[[ PROVIDED MATERIAL, beginning ]]

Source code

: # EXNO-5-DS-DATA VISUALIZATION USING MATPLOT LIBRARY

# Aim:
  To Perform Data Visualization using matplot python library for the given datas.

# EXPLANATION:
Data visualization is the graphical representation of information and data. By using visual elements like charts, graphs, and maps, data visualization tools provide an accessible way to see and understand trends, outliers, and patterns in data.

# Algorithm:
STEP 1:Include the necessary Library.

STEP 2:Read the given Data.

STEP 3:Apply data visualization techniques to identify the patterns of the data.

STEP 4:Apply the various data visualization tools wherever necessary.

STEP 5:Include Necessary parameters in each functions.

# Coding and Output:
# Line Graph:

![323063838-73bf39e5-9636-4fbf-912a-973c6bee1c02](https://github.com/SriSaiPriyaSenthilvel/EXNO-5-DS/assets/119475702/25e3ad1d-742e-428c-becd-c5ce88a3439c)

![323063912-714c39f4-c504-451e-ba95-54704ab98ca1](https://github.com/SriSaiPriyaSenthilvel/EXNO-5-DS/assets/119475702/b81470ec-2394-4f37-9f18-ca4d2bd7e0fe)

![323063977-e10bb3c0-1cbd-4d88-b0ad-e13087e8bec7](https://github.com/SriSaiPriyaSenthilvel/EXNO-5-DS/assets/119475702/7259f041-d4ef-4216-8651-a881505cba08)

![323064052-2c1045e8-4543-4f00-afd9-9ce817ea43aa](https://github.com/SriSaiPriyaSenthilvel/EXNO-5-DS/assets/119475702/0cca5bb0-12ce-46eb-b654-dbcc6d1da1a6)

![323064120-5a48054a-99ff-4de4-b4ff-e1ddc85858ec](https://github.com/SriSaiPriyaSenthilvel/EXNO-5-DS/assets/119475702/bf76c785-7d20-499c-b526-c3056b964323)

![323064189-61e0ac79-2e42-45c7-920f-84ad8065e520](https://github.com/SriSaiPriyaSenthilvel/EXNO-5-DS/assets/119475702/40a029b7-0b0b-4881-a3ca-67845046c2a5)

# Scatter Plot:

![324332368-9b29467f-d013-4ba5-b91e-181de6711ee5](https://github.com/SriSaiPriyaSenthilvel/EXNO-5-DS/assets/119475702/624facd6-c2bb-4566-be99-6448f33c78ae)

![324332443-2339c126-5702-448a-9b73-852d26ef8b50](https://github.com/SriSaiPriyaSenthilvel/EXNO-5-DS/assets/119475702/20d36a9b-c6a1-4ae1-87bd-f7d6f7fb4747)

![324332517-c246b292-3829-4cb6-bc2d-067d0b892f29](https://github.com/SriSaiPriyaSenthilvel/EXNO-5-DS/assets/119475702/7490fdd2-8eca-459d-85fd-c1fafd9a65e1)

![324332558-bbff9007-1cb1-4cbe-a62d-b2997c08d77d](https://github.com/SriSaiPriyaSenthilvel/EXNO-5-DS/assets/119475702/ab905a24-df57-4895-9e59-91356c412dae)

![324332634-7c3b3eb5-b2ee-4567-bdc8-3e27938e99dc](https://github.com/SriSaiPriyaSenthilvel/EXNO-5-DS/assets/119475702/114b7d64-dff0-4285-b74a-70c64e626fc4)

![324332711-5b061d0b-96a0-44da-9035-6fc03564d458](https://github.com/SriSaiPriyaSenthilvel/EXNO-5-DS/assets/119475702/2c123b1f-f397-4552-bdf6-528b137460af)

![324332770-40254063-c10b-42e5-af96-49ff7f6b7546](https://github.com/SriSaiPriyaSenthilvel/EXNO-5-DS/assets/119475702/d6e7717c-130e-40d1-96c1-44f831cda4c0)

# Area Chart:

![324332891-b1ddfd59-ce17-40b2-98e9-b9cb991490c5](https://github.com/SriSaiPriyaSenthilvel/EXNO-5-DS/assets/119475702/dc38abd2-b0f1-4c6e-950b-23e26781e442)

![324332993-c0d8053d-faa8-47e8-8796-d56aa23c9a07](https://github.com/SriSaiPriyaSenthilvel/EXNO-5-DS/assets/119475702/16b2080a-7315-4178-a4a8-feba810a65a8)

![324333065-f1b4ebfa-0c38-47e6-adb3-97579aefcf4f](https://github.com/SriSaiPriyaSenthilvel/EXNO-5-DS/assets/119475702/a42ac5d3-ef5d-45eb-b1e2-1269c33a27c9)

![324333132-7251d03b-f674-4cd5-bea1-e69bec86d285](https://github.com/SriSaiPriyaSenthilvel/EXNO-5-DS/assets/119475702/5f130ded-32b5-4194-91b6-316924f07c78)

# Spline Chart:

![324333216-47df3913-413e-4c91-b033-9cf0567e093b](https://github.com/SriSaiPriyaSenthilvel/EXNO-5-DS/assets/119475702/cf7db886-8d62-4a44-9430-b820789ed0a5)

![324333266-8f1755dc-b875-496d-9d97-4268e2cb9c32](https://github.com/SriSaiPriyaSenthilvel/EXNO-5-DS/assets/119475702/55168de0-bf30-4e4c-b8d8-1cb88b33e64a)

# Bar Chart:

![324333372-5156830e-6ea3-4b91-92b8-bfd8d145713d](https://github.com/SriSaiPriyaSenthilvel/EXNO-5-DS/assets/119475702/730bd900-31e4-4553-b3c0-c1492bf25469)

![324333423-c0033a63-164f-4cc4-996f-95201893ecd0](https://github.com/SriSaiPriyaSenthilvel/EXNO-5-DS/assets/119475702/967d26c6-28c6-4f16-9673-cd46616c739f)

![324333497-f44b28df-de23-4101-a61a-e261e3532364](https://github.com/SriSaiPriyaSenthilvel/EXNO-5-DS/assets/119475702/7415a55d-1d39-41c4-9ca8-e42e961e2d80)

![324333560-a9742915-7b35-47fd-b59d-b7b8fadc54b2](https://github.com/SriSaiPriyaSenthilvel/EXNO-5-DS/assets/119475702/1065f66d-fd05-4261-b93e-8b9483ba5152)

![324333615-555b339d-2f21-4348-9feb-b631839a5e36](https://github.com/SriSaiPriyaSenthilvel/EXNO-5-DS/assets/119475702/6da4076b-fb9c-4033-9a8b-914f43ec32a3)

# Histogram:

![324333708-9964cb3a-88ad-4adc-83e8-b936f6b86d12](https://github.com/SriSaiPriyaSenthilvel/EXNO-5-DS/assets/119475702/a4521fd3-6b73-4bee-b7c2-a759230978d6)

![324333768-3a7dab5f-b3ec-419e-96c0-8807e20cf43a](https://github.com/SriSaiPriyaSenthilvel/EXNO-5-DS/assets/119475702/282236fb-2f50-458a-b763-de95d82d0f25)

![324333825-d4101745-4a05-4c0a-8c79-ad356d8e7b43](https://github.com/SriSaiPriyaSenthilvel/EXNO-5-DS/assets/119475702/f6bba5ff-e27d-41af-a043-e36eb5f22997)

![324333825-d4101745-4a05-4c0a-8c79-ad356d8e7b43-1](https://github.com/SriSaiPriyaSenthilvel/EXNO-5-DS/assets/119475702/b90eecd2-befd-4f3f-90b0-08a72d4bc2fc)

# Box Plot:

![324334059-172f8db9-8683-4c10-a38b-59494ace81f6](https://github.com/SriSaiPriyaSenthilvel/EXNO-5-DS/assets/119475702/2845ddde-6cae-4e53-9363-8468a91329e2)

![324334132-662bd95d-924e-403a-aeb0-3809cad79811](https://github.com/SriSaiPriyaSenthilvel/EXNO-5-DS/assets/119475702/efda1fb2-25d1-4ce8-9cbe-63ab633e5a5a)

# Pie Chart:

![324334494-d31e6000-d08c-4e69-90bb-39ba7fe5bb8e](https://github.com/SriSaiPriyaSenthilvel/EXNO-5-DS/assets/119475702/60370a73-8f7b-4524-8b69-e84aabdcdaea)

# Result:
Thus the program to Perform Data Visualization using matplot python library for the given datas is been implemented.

[[ PROVIDED MATERIAL, end ]]

(TASK INSTRUCTIONS) Give the number of lines in the entries that contain the word "given", with no other text.

(SOLVED PROBLEM) 3